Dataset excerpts
::::::::
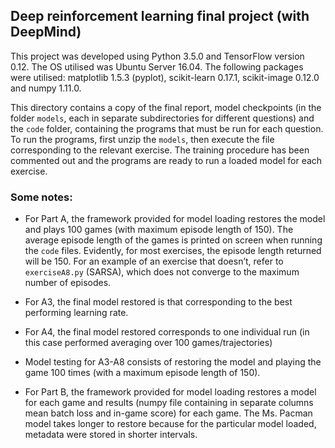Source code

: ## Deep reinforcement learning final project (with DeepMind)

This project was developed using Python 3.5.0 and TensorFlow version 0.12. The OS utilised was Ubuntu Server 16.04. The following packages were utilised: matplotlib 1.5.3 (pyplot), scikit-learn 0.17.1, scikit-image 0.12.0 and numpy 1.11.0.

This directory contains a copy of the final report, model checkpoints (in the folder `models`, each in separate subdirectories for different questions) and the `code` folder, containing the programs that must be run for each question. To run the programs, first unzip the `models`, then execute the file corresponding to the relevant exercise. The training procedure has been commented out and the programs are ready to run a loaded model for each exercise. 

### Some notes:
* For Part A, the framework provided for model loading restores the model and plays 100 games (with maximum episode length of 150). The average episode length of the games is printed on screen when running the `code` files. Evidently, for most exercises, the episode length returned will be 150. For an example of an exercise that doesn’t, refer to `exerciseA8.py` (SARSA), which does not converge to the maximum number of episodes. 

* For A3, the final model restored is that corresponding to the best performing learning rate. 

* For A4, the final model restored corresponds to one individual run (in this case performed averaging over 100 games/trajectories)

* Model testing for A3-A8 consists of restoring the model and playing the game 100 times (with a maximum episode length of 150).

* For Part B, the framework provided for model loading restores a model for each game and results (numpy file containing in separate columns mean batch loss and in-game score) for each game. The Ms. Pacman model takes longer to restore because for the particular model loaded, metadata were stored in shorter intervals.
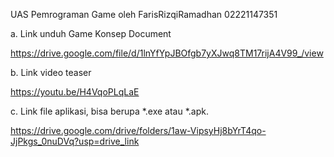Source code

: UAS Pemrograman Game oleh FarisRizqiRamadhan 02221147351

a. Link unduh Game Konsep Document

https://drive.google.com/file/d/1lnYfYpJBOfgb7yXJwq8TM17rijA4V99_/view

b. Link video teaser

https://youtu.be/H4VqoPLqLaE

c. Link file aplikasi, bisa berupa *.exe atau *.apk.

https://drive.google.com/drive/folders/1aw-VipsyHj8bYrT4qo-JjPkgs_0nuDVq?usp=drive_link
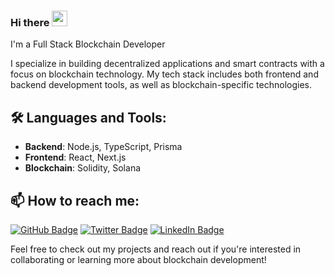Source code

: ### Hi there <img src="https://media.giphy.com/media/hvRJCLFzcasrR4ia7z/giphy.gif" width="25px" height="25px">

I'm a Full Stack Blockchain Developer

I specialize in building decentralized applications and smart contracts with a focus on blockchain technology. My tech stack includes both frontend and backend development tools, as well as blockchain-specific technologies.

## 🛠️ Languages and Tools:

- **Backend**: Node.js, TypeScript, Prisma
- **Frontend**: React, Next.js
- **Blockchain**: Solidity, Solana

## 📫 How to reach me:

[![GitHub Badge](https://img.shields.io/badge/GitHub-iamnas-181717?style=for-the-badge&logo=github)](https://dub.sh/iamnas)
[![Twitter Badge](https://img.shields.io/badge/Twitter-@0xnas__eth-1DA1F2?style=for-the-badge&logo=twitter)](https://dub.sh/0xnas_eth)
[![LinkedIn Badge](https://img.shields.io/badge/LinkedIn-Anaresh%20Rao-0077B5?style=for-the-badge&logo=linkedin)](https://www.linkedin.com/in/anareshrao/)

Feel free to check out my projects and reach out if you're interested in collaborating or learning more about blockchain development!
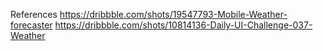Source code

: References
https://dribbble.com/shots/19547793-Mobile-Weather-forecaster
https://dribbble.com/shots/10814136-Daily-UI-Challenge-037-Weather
::::::::
INSTRUCTIONS FOR THE TASK =>
Omit all pictures while transcribing the entries verbatim.

SOLUTION TO THE PROBLEM =>
Source code

: ## Deep reinforcement learning final project (with DeepMind)

This project was developed using Python 3.5.0 and TensorFlow version 0.12. The OS utilised was Ubuntu Server 16.04. The following packages were utilised: matplotlib 1.5.3 (pyplot), scikit-learn 0.17.1, scikit-image 0.12.0 and numpy 1.11.0.

This directory contains a copy of the final report, model checkpoints (in the folder `models`, each in separate subdirectories for different questions) and the `code` folder, containing the programs that must be run for each question. To run the programs, first unzip the `models`, then execute the file corresponding to the relevant exercise. The training procedure has been commented out and the programs are ready to run a loaded model for each exercise. 

### Some notes:
* For Part A, the framework provided for model loading restores the model and plays 100 games (with maximum episode length of 150). The average episode length of the games is printed on screen when running the `code` files. Evidently, for most exercises, the episode length returned will be 150. For an example of an exercise that doesn’t, refer to `exerciseA8.py` (SARSA), which does not converge to the maximum number of episodes. 

* For A3, the final model restored is that corresponding to the best performing learning rate. 

* For A4, the final model restored corresponds to one individual run (in this case performed averaging over 100 games/trajectories)

* Model testing for A3-A8 consists of restoring the model and playing the game 100 times (with a maximum episode length of 150).

* For Part B, the framework provided for model loading restores a model for each game and results (numpy file containing in separate columns mean batch loss and in-game score) for each game. The Ms. Pacman model takes longer to restore because for the particular model loaded, metadata were stored in shorter intervals.
Source code

: UAS Pemrograman Game oleh FarisRizqiRamadhan 02221147351

a. Link unduh Game Konsep Document

https://drive.google.com/file/d/1lnYfYpJBOfgb7yXJwq8TM17rijA4V99_/view

b. Link video teaser

https://youtu.be/H4VqoPLqLaE

c. Link file aplikasi, bisa berupa *.exe atau *.apk.

https://drive.google.com/drive/folders/1aw-VipsyHj8bYrT4qo-JjPkgs_0nuDVq?usp=drive_link
Source code

: ### Hi there <img src="https://media.giphy.com/media/hvRJCLFzcasrR4ia7z/giphy.gif" width="25px" height="25px">

I'm a Full Stack Blockchain Developer

I specialize in building decentralized applications and smart contracts with a focus on blockchain technology. My tech stack includes both frontend and backend development tools, as well as blockchain-specific technologies.

## 🛠️ Languages and Tools:

- **Backend**: Node.js, TypeScript, Prisma
- **Frontend**: React, Next.js
- **Blockchain**: Solidity, Solana

## 📫 How to reach me:

[![GitHub Badge](https://img.shields.io/badge/GitHub-iamnas-181717?style=for-the-badge&logo=github)](https://dub.sh/iamnas)
[![Twitter Badge](https://img.shields.io/badge/Twitter-@0xnas__eth-1DA1F2?style=for-the-badge&logo=twitter)](https://dub.sh/0xnas_eth)
[![LinkedIn Badge](https://img.shields.io/badge/LinkedIn-Anaresh%20Rao-0077B5?style=for-the-badge&logo=linkedin)](https://www.linkedin.com/in/anareshrao/)

Feel free to check out my projects and reach out if you're interested in collaborating or learning more about blockchain development!
Source code

: References
https://dribbble.com/shots/19547793-Mobile-Weather-forecaster
https://dribbble.com/shots/10814136-Daily-UI-Challenge-037-Weather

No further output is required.